- Your assignment -
Only the lines of the data holding the string "Japanese" need to be returned.

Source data
━━━━
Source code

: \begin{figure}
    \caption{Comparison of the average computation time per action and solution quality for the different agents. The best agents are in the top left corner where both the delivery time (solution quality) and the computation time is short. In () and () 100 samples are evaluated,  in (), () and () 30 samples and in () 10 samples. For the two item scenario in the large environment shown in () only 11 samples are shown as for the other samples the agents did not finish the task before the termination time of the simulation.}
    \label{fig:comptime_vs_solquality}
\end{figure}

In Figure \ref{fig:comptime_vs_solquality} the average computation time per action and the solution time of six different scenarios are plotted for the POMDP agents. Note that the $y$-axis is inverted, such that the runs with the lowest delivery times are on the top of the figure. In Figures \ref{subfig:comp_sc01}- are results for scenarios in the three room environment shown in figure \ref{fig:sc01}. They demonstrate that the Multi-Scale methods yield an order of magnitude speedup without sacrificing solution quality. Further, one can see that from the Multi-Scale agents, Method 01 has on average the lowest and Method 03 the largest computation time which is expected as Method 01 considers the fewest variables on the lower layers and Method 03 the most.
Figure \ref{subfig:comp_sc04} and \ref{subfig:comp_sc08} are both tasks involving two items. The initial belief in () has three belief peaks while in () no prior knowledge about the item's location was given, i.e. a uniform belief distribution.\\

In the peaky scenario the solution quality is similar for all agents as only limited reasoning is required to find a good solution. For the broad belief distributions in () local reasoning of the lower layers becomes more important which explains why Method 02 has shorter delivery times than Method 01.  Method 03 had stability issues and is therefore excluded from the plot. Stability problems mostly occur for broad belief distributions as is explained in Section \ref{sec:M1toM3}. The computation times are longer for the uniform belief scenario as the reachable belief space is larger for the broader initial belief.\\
━━━━
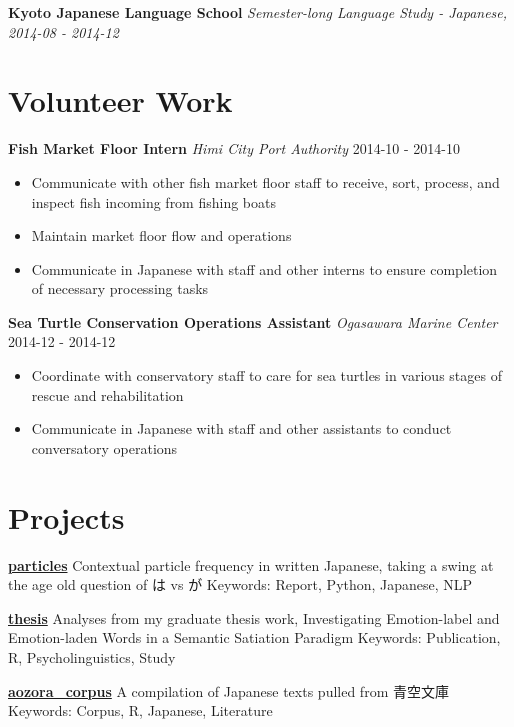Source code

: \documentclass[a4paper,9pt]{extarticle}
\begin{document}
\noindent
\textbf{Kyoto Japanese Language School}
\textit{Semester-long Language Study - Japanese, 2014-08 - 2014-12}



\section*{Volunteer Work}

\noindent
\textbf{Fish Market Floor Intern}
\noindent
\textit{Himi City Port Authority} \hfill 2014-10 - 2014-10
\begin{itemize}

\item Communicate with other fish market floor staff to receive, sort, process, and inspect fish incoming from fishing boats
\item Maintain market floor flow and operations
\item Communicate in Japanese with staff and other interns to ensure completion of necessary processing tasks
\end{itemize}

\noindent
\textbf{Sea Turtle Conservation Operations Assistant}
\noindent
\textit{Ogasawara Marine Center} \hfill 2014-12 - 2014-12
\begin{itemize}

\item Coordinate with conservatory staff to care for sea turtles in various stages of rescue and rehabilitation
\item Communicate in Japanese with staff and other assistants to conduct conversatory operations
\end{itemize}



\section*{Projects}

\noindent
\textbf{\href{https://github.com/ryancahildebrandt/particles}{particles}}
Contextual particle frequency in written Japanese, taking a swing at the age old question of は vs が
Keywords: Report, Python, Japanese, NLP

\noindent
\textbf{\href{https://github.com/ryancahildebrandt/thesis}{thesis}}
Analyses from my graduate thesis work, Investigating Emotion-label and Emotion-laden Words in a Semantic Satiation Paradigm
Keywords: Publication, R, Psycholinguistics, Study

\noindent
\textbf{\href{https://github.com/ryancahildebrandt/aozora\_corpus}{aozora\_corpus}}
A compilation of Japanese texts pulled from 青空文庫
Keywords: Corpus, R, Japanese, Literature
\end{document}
━━━━
- Expected output -
\textbf{Kyoto Japanese Language School}
\textit{Semester-long Language Study - Japanese, 2014-08 - 2014-12}
\item Communicate in Japanese with staff and other interns to ensure completion of necessary processing tasks
\item Communicate in Japanese with staff and other assistants to conduct conversatory operations
Contextual particle frequency in written Japanese, taking a swing at the age old question of は vs が
Keywords: Report, Python, Japanese, NLP
A compilation of Japanese texts pulled from 青空文庫
Keywords: Corpus, R, Japanese, Literature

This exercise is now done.